# Is this Monte Carlo or was I duped?



## coldmantis (Aug 17, 2010)

100% not monte Carlo, its called HM for short. I can't remember the proper name.

Sent from my Nexus 7 using Tapatalk


----------



## fusedpro (Dec 29, 2011)

coldmantis said:


> 100% not monte Carlo, its called HM for short. I can't remember the proper name.
> 
> Sent from my Nexus 7 using Tapatalk


Yep, that looks like pearl weed (Hemianthus Micranthemoides).


----------



## Tinanti (Aug 25, 2005)

fusedpro said:


> Yep, that looks like pearl weed (Hemianthus Micranthemoides).

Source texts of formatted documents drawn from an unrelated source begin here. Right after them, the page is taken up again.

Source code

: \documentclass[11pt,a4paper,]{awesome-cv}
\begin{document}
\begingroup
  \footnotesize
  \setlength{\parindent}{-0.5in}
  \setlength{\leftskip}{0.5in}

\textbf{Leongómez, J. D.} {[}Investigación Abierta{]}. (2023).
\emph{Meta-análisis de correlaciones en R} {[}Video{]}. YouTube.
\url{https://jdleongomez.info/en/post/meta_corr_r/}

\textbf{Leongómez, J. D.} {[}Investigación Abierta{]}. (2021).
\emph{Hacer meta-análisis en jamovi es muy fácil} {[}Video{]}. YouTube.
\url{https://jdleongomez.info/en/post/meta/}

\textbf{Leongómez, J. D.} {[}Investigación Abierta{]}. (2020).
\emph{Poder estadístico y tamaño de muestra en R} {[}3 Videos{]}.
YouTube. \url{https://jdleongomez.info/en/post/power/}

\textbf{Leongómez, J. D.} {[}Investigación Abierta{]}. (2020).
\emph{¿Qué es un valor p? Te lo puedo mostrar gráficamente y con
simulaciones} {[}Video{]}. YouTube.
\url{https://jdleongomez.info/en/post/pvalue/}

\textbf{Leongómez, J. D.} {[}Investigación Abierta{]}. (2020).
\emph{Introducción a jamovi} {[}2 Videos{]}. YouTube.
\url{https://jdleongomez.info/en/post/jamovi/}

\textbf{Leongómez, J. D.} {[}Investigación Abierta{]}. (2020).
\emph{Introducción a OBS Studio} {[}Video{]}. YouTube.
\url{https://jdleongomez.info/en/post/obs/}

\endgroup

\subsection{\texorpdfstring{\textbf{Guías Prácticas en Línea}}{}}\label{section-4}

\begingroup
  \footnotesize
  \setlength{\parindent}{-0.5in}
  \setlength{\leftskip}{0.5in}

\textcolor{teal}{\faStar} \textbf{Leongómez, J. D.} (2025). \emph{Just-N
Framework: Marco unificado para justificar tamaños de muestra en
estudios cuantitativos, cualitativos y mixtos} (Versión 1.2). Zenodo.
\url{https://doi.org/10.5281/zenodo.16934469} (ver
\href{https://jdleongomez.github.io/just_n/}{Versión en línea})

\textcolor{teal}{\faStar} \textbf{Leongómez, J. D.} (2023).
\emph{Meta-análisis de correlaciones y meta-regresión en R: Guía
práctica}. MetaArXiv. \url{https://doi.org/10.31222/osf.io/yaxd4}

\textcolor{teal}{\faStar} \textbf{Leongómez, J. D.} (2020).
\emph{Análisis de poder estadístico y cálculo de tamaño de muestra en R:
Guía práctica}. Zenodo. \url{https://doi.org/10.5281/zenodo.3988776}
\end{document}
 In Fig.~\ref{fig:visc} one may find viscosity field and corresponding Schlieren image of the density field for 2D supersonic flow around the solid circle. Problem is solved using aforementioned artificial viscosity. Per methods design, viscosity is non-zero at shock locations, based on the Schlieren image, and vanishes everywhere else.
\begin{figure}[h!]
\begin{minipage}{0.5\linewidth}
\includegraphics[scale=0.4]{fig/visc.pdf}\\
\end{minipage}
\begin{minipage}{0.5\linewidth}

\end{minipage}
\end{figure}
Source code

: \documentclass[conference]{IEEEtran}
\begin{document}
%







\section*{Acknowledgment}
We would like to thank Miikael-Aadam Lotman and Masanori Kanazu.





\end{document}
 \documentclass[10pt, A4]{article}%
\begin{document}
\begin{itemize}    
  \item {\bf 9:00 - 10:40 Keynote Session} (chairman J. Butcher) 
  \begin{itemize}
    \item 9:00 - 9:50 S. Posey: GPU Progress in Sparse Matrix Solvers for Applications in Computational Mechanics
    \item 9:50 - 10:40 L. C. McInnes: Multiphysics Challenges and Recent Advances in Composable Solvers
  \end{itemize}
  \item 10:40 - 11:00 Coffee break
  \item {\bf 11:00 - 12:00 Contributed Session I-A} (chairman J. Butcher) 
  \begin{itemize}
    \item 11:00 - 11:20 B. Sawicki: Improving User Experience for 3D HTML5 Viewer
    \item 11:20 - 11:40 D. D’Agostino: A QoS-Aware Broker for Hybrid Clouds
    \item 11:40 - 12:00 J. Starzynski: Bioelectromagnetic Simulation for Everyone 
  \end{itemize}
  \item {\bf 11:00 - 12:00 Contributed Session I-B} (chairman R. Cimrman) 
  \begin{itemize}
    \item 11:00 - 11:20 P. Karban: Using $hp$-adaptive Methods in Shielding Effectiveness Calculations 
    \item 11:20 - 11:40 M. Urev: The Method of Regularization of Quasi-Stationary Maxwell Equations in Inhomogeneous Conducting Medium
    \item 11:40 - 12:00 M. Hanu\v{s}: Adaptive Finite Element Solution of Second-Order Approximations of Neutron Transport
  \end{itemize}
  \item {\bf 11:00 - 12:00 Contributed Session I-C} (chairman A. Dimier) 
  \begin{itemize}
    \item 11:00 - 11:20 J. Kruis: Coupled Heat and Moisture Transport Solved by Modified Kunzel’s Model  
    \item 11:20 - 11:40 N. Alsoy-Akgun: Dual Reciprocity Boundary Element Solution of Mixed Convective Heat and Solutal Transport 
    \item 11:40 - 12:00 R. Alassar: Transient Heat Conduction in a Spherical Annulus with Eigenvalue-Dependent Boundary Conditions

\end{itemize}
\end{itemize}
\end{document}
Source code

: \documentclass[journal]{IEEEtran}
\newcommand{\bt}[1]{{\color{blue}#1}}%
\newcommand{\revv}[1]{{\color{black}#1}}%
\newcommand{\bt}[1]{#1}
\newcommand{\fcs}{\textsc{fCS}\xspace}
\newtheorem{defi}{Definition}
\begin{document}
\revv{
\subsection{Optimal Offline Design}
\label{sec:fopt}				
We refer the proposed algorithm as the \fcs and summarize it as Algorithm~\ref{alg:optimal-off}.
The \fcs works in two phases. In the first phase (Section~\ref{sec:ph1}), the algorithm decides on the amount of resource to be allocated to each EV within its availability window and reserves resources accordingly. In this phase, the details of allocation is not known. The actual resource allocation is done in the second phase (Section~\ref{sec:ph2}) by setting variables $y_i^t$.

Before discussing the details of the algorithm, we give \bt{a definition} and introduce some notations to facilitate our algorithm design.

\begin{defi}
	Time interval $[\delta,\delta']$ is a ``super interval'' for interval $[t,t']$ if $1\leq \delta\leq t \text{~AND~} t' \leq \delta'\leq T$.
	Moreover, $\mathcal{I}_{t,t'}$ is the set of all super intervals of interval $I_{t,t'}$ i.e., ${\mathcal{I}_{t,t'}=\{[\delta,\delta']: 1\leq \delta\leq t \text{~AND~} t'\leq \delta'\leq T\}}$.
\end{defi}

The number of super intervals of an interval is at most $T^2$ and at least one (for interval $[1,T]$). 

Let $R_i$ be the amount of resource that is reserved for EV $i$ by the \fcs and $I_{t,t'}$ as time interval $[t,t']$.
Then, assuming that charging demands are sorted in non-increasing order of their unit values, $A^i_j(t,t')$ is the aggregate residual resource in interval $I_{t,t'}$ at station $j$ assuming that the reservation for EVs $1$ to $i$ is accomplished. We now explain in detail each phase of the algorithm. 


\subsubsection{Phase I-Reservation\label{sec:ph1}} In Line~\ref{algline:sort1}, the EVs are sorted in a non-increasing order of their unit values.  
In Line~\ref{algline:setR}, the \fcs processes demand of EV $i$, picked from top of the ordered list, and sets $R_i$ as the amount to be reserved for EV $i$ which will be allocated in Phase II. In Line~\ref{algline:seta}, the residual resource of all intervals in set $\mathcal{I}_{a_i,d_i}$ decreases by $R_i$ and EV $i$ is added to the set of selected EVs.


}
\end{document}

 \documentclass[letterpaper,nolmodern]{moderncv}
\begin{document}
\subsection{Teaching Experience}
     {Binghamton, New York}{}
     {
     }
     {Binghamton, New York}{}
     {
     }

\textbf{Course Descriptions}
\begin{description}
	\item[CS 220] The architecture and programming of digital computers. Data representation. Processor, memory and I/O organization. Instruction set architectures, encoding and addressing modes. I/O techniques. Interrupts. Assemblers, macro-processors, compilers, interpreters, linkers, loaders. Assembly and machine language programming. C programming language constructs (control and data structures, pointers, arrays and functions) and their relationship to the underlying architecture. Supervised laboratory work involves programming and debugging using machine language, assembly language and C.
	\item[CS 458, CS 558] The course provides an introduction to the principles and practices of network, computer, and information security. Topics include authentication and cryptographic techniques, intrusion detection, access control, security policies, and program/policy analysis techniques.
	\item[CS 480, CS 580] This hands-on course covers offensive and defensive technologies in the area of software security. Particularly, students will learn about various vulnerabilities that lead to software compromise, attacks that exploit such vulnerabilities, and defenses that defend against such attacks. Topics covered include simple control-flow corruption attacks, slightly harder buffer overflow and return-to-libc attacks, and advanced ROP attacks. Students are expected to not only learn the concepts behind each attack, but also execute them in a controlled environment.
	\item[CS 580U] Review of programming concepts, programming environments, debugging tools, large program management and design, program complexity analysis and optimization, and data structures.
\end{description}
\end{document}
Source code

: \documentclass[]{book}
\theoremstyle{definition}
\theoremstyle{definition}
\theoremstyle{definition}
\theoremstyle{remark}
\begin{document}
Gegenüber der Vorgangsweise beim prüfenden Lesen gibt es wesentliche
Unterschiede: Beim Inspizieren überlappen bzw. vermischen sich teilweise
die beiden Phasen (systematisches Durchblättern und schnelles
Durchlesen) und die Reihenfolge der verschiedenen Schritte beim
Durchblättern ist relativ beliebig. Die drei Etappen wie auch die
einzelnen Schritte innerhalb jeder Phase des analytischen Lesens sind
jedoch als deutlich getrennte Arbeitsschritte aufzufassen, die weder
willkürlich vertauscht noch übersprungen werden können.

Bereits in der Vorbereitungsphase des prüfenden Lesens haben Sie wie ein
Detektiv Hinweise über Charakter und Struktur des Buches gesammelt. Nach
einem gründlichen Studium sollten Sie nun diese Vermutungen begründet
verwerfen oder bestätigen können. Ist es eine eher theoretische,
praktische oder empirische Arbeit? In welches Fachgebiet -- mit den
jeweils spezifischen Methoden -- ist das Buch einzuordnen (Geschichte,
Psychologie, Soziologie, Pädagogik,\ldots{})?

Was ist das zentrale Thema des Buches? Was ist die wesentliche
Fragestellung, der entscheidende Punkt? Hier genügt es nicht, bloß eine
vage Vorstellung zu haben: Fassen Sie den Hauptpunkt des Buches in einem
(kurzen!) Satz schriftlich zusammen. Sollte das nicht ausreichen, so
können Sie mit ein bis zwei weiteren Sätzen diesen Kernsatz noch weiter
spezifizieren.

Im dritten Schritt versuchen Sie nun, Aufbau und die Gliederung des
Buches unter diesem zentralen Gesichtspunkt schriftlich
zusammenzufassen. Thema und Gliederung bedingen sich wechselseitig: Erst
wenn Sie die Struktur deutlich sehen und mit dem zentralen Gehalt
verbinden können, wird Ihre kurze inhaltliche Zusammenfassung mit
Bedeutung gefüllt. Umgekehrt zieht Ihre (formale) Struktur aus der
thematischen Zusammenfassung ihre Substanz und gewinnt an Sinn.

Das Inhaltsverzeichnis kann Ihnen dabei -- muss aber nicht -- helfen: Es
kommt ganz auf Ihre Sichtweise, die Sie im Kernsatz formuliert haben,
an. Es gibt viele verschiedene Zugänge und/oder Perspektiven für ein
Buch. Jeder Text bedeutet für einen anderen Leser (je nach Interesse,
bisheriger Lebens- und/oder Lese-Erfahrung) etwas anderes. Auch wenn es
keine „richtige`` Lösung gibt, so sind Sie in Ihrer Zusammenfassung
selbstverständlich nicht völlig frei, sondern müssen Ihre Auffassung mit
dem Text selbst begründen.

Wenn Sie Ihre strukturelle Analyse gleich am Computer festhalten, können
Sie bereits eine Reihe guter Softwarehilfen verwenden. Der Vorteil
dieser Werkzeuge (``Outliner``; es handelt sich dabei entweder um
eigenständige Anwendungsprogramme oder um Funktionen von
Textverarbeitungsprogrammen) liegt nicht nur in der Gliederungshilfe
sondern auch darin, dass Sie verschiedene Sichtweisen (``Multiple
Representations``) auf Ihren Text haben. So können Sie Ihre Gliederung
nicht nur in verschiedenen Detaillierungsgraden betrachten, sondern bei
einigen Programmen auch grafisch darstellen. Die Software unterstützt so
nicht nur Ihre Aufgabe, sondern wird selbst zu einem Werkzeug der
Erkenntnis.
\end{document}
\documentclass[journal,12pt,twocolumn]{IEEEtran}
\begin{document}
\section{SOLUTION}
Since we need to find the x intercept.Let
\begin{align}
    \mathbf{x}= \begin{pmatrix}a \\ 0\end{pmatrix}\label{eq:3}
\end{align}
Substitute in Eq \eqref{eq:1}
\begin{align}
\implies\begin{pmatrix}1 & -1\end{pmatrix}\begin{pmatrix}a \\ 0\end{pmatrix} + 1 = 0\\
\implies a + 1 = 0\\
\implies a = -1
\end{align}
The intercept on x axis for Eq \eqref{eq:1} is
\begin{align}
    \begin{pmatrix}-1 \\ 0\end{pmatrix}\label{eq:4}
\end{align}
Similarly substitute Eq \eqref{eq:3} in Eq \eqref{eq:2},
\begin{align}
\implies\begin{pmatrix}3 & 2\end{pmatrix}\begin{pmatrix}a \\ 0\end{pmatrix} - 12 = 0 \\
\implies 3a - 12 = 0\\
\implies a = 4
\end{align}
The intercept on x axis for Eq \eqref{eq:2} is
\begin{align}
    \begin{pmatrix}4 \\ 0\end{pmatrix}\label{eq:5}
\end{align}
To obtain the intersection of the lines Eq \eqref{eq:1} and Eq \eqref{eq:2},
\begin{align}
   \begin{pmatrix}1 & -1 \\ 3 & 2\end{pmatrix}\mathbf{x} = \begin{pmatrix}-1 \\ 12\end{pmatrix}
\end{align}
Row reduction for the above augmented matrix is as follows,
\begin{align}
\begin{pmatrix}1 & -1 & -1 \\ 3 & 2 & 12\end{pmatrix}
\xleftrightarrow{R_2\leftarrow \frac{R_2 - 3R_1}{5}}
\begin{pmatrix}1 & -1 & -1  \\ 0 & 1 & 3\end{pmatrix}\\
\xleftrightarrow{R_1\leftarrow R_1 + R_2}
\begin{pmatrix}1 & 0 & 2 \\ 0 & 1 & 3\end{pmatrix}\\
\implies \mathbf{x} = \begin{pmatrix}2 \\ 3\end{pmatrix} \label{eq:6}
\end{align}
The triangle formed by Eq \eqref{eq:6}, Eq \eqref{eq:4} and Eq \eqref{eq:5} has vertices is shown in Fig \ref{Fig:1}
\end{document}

http://www.aquaticplantcentral.com/...ails.php?id=33&category=genus&spec=Hemianthus


----------



## Deedledee (Sep 13, 2016)

Joooop said:


> I purchased a tissue culture of MC off of an ebay seller that was recommended on a few forums. The plant was advertised as MC and in the container, it looked just like it to me. All of the leaves were rounded.
> 
> I've had it growing in my high-tech 12g long for the past week now and now that I'm seeing growth, I'm questioning the plant type. The original leaves near the substrate are rounded but the new growth is quite narrow and longer than I would expect.
> 
> ...


Not sure what you got, but doesn't look anything like MC .Here's one of my shrimp hanging out in some Monte Carlo. It has a tiny round leaf. Your plant has long pointed leaves, so ?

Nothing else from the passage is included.